== Directions ==
Every line of the entries below that mentions "Natural" is to be copied out.
*** Block opens ***
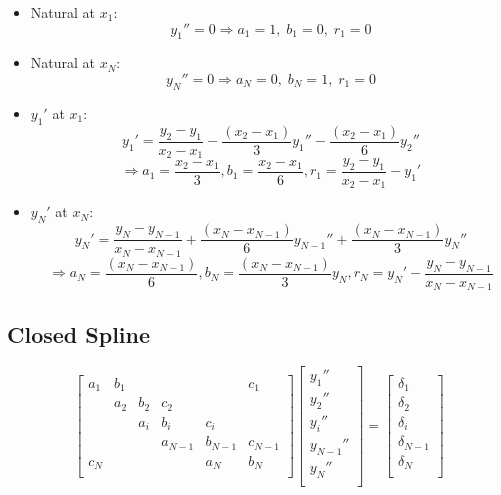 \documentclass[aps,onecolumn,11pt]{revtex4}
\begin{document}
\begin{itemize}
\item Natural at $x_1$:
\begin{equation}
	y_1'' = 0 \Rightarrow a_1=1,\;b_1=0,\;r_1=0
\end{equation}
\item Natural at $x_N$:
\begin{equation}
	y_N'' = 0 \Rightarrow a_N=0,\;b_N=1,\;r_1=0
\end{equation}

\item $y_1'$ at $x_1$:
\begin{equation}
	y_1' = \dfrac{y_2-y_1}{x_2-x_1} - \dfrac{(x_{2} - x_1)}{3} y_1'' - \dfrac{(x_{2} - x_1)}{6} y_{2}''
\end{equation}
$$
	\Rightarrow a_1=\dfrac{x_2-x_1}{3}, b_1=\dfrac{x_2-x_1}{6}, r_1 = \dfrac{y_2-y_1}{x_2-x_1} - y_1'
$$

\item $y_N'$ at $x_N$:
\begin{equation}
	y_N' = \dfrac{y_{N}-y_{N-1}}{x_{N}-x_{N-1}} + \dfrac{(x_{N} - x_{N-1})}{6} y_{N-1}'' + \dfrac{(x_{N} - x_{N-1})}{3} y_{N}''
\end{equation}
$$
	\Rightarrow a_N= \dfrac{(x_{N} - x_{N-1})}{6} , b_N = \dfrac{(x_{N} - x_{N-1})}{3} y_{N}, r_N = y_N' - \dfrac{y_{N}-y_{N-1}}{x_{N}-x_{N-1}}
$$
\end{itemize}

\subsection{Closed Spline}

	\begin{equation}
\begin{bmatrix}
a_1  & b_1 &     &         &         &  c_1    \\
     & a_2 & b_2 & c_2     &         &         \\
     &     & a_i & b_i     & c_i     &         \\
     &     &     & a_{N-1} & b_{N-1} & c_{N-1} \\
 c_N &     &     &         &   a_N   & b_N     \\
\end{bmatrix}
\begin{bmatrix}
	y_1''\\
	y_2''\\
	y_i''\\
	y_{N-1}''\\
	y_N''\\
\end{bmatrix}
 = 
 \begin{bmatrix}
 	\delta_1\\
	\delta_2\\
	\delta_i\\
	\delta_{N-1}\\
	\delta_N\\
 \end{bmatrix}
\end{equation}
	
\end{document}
*** Block closes ***
== Answer to the exercise ==
\item Natural at $x_1$:
\item Natural at $x_N$:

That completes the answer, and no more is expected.